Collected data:
▽

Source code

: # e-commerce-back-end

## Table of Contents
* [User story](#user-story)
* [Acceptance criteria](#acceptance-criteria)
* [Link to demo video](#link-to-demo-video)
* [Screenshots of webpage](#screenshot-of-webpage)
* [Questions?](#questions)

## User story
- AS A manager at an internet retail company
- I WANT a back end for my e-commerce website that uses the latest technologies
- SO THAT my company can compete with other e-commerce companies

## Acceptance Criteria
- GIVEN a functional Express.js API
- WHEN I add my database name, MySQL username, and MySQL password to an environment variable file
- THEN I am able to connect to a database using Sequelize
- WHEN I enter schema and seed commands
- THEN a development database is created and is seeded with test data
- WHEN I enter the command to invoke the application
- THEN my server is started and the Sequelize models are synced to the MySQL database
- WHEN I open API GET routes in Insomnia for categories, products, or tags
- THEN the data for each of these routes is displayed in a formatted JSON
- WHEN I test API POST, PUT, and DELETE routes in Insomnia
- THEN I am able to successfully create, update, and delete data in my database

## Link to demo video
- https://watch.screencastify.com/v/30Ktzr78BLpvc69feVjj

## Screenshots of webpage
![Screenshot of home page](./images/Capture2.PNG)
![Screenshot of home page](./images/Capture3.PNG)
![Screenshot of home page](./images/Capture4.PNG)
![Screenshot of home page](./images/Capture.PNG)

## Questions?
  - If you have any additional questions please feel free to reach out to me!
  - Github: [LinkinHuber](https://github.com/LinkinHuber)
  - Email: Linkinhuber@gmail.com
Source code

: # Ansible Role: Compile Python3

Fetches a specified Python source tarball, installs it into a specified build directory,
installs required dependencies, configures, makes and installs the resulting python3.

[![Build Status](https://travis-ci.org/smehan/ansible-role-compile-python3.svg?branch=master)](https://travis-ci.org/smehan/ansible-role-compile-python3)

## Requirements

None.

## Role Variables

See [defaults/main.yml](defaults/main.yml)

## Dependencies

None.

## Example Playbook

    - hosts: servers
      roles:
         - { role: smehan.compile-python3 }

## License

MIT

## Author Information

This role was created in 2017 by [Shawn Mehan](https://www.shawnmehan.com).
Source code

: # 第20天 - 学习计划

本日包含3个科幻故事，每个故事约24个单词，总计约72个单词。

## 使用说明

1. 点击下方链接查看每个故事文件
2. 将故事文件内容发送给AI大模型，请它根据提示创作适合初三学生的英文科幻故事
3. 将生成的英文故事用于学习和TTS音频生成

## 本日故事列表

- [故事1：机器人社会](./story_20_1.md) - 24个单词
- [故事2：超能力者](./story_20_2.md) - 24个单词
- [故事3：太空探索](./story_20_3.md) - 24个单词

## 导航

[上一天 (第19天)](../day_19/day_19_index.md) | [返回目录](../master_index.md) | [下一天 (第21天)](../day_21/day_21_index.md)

△

- _Work order_:
Copy out all lines above that include the string "company".

- _Solution_:
- AS A manager at an internet retail company
- SO THAT my company can compete with other e-commerce companies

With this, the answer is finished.